If you have a good credit record, a regular job, equity or a decent-sized deposit then as far as mortgages go you have never had it so good. That is probably a bit difficult to swallow only a few years on from the great global financial crisis, but the figures prove it. According to financial information service Moneyfacts, rates are dropping across the board even though the headline Bank of England base rate has stayed at 0.5 per cent for four years.
Research from Moneyfacts produced exclusively for the Independent on Sunday shows that over the past year the average rate of a two year, fixed-rate mortgage has fallen from 4.66 per cent to 3.82 per cent. In the three year marketplace, average rates have dropped from 4.86 per cent to 4.13 per cent, while the super-competitive five year fixed-rate mortgages market has seen rates decline from an average 4.86 per cent to 3.86 per cent.
And these average figures only tell part of the story. At the top of the best buy charts there is clearly great competition with Moneyfacts singling out two and five year fixed deals from Norwich and Peterborough charging 2.24 per cent and just 2.74 per cent respectively.
The mortgage market is in a price war fuelled by the Bank of England's Funding for Lending scheme, which has effectively pumped £80bn into the home loan market. Andrew Montlake, director at mortgage brokers Coreco, says borrowing is loosening up: "We have seen definite signs that mortgage lenders are hungry for more business and buoyed by the Funding for Lending Scheme, the rates they are now offering are cheaper than ever."
The FLS cash comes with strings, with the BoE wanting to see this money going out the door in the form of new lending to individuals and business. Sylvia Waycot form Moneyfacts explains: "However, FLS comes with the strict proviso of increasing lending books or face fines. With 40 providers signed up to FLS, each with a need to increase their lending books, we are sure to see competition heat up both in a lowering of rates, a raising of loan to values (LTV) and as those segments of market become crowded with lenders, we may see them fighting for ownership of a product level, such as the five year fixed rate market."
This week HSBC, which doesn't sell through brokers, announced a fee-free lifetime tracker mortgage at just 2.49 per cent. Meanwhile, new entrant Tesco launched a swathe of new products – most eye-catching of which was its two year fixed-rate deal at 1.74 per cent, with an LTV of 60 per cent but with a hefty fee attached.

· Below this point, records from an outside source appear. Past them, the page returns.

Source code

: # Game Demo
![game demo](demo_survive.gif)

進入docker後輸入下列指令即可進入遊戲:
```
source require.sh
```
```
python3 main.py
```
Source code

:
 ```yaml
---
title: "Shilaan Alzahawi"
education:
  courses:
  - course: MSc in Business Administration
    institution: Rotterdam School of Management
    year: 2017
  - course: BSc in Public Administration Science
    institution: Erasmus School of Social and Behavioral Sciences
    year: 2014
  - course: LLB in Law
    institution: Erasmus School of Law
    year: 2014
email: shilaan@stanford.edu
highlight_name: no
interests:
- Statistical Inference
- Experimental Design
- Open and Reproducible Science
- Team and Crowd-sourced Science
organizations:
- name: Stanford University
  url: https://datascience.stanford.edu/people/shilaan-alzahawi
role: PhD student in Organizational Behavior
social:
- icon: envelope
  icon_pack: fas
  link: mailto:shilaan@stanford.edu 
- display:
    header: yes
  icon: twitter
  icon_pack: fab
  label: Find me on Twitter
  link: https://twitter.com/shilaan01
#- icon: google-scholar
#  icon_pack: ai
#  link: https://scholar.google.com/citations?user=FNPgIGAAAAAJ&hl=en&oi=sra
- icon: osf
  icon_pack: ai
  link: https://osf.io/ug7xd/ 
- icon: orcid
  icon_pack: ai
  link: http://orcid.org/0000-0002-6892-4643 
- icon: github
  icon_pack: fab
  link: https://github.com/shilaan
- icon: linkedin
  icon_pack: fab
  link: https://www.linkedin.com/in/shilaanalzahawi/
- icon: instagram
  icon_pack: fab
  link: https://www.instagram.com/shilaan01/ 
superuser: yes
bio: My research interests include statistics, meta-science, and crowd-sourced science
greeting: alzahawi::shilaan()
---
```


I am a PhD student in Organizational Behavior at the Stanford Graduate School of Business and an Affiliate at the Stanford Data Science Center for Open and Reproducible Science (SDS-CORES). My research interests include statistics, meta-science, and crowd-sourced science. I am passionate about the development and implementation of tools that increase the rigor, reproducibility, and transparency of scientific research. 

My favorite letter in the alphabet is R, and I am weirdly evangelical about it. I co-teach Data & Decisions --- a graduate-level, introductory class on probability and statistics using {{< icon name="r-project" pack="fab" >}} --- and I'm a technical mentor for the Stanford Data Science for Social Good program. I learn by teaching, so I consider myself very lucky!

So with banks seemingly queuing up to lend and the government's Help to Buy scheme set to prime the pump further, how low could rates go? And are mortgage holders who are in a position to remortgage better off staying put right now ready to swap on even lower deals in a few weeks or months?
"If there is a quicker than expected improvement in economic conditions then interest rates will need to rise to a more realistic level rather than held at artificial lows," Mr Montlake says. "With five-year fixes now available from just 2.49% it is difficult to imagine just how much lower these rates could yet fall, but there is every evidence that as competition increases and government aid remains, they could get even lower." .
However, he adds that borrowers must look beyond the headline rate and pore over the additional fees: "Borrowers do need to take care that they are not comparing apples with oranges when deciding on a product, as many of the lowest rates in Best Buy tables have the highest arrangement fees. A quick calculation should be able to reveal whether a borrower is better off with a slightly higher rate and a lower fee over the course of the loan," Mr Montlake said. This is particularly true when the amount borrowed is relatively low, say under £150,000.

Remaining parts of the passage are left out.